- _WORK TO BE COMPLETED_
Each entry below is to be transcribed exactly; pictures are not copied.

- _Pictures paired with source code_
Start of Block
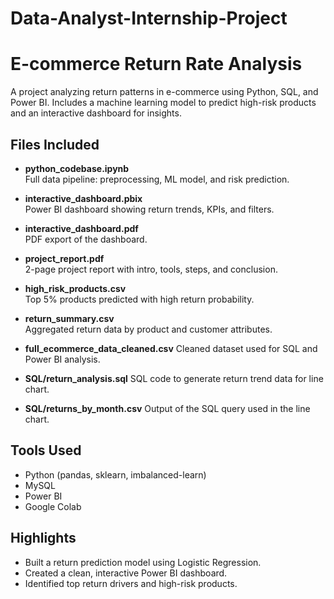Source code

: # Data-Analyst-Internship-Project
# E-commerce Return Rate Analysis

A project analyzing return patterns in e-commerce using Python, SQL, and Power BI. Includes a machine learning model to predict high-risk products and an interactive dashboard for insights.

## Files Included

- **python_codebase.ipynb**  
  Full data pipeline: preprocessing, ML model, and risk prediction.

- **interactive_dashboard.pbix**  
  Power BI dashboard showing return trends, KPIs, and filters.

- **interactive_dashboard.pdf**  
  PDF export of the dashboard.

- **project_report.pdf**  
  2-page project report with intro, tools, steps, and conclusion.

- **high_risk_products.csv**  
  Top 5% products predicted with high return probability.

- **return_summary.csv**  
  Aggregated return data by product and customer attributes.

- **full_ecommerce_data_cleaned.csv**
  Cleaned dataset used for SQL and Power BI analysis.

- **SQL/return_analysis.sql**
  SQL code to generate return trend data for line chart.

- **SQL/returns_by_month.csv**
  Output of the SQL query used in the line chart.

## Tools Used

- Python (pandas, sklearn, imbalanced-learn)  
- MySQL  
- Power BI  
- Google Colab

## Highlights

- Built a return prediction model using Logistic Regression.  
- Created a clean, interactive Power BI dashboard.  
- Identified top return drivers and high-risk products.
End of Block
- _RESULT OF THE EXERCISE_
Source code

: # Data-Analyst-Internship-Project
# E-commerce Return Rate Analysis

A project analyzing return patterns in e-commerce using Python, SQL, and Power BI. Includes a machine learning model to predict high-risk products and an interactive dashboard for insights.

## Files Included

- **python_codebase.ipynb**  
  Full data pipeline: preprocessing, ML model, and risk prediction.

- **interactive_dashboard.pbix**  
  Power BI dashboard showing return trends, KPIs, and filters.

- **interactive_dashboard.pdf**  
  PDF export of the dashboard.

- **project_report.pdf**  
  2-page project report with intro, tools, steps, and conclusion.

- **high_risk_products.csv**  
  Top 5% products predicted with high return probability.

- **return_summary.csv**  
  Aggregated return data by product and customer attributes.

- **full_ecommerce_data_cleaned.csv**
  Cleaned dataset used for SQL and Power BI analysis.

- **SQL/return_analysis.sql**
  SQL code to generate return trend data for line chart.

- **SQL/returns_by_month.csv**
  Output of the SQL query used in the line chart.

## Tools Used

- Python (pandas, sklearn, imbalanced-learn)  
- MySQL  
- Power BI  
- Google Colab

## Highlights

- Built a return prediction model using Logistic Regression.  
- Created a clean, interactive Power BI dashboard.  
- Identified top return drivers and high-risk products.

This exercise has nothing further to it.